Farewell to an old friend

Farewell to an old friend

On April 1, 2013, the university’s mainframe was powered down for the final time, more than 50 years after the first campus mainframes brought high-performance computing to the UI.

Mainframes powered decades of UI academic and administrative functions. Sometimes called “big iron,” a mainframe is a large-scale computer that can support thousands of users simultaneously and run vital operations reliably and securely. The mainframe probably got its name from massive metal frames that once housed it, often occupying thousands of square feet.

Aiding research

Installing an IBM mainframe, 1961. Standing left to right are E.F. Lindquist, Harvey Davis (then UI provost), James Van Allen, and an IBM rep. Seated is John Dolch, then director of the university's computer center.

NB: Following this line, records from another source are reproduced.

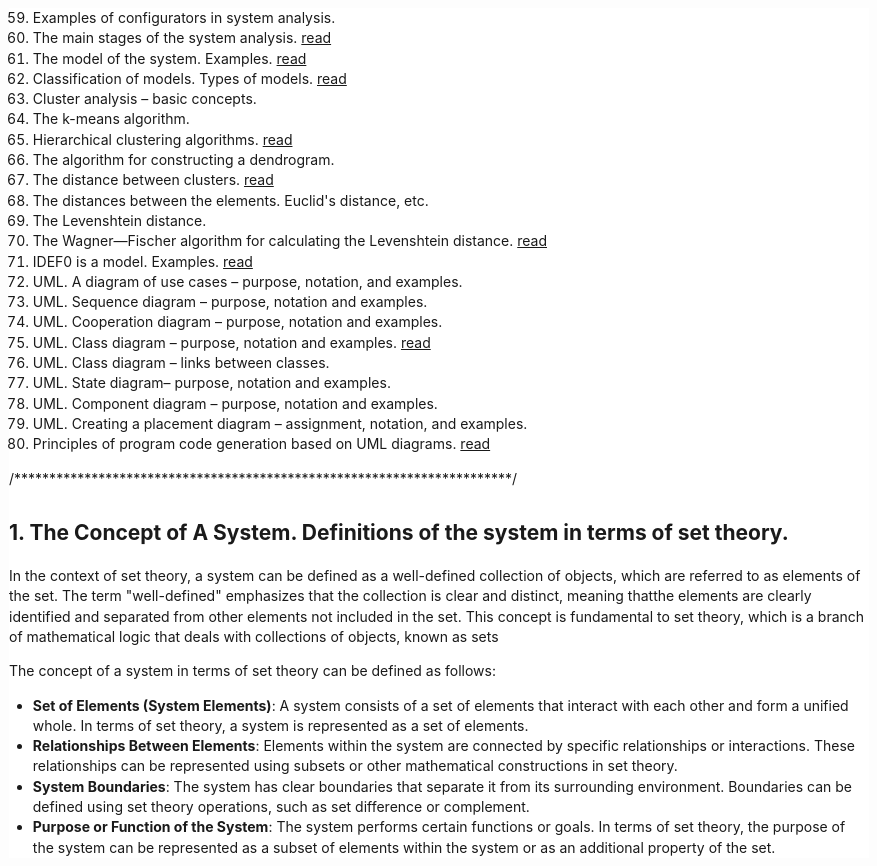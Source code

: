 59. Examples of configurators in system analysis.
60. The main stages of the system analysis.
[read](#60-the-main-stages-of-the-system-analysis)
61. The model of the system. Examples.
[read](#61-the-model-of-the-system-examples)
62. Classification of models. Types of models.
[read](#62-classification-of-models-types-of-models)
63. Cluster analysis – basic concepts.
64. The k-means algorithm.
65. Hierarchical clustering algorithms.
[read](#65-hierarchical-clustering-algorithms)
66. The algorithm for constructing a dendrogram.
67. The distance between clusters.
[read](#67-the-distance-between-clusters)
68. The distances between the elements. Euclid's distance, etc.
69. The Levenshtein distance.
70. The Wagner—Fischer algorithm for calculating the Levenshtein distance.
[read](#70-the-wagnerfischer-algorithm-for-calculating-the-levenshtein-distance)
71. IDEF0 is a model. Examples.
[read](#71-idef0-is-a-model-examples)
72. UML. A diagram of use cases – purpose, notation, and examples.
73. UML. Sequence diagram – purpose, notation and examples.
74. UML. Cooperation diagram – purpose, notation and examples.
75. UML. Class diagram – purpose, notation and examples.
[read](#75-uml-class-diagram-–-purpose-notation-and-examples)
76. UML. Class diagram – links between classes.
77. UML. State diagram– purpose, notation and examples.
78. UML. Component diagram – purpose, notation and examples.
79. UML. Creating a placement diagram – assignment, notation, and examples.
80. Principles of program code generation based on UML diagrams.
[read](#80-principles-for-generating-programming-code-from-uml-diagrams)



/***********************************************************************/


## 1. The Concept of A System. Definitions of the system in terms of set theory.
In the context of set theory, a system can be defined as a well-defined collection of objects, which are referred to as elements of the set. The term "well-defined" emphasizes that the collection is clear and distinct, meaning thatthe elements are clearly identified and separated from other elements not included in the set. This concept is fundamental to set theory, which is a branch of mathematical logic that deals with collections of objects, known as sets

The concept of a system in terms of set theory can be defined as follows:

- **Set of Elements (System Elements)**: A system consists of a set of elements that interact with each other and form a unified whole. In terms of set theory, a system is represented as a set of elements.
- **Relationships Between Elements**: Elements within the system are connected by specific relationships or interactions. These relationships can be represented using subsets or other mathematical constructions in set theory.
- **System Boundaries**: The system has clear boundaries that separate it from its surrounding environment. Boundaries can be defined using set theory operations, such as set difference or complement.
- **Purpose or Function of the System**: The system performs certain functions or goals. In terms of set theory, the purpose of the system can be represented as a subset of elements within the system or as an additional property of the set.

The university’s first computing center opened in 1958 with an IBM 650, the world’s first mass-produced computer.

Two of the center’s first customers were James Van Allen and E.F. Lindquist.  Van Allen, professor of physics and astronomy, needed to crunch data from orbiting satellites. Lindquist, professor of education, was looking to score tests taken by thousands of schoolchildren.

Gerard Weeg, who became the computer center’s director in 1964, saw plentiful opportunities for expansion, and countless other researchers utilized the system throughout the years.

Maybe even more than his predecessors, Weeg believed computing would be important to research and teaching in all disciplines,” says Bill Decker, former associate vice president for research and director of ITS.”

All business

"We supported a lot of things over the years—the University Libraries catalog, payroll and financial transactions, student records, and so on,” says Rich France, a senior systems administrator who recently retired from ITS. UI Hospitals and Clinics operated its own mainframe, so France and colleagues also built bridges to share data across campus systems.

University business processes were running off mainframes, too. Administrative Data Processing was the home for much of this work.

By 1989, shifts in technology and demand let system administrators combine academic and business functions into a single mainframe, the one located in Jessup. And there were signs of even greater change to come.

In the late 1970s, small personal machines—many of them hobby computers—had started to appear,” Decker recalls. “Those of us in the business saw a major impact coming, although no one could have predicted its extent.”

Faster, smaller, cheaper

As personal computers landed on desktops across campus, functions continued to shift away from the mainframe. Personnel data, library records, and more moved on to new platforms.

At the UI, new options provide the computing power required by today’s researchers. A high-performance computing cluster dubbed Helium debuted in early 2011, and another cluster—Neon—came online in late 2013. In the same timeframe, researchers with the computer science department expanded their Starexec Cluster by adding four high-density computing cabinets at the Information Technology Facility.

A couple of years ago, the academic side of the mainframe was shut down. Eventually, only student records remained on the administrative side. With the launch of MAUI in 2012, the time to retire the mainframe had come.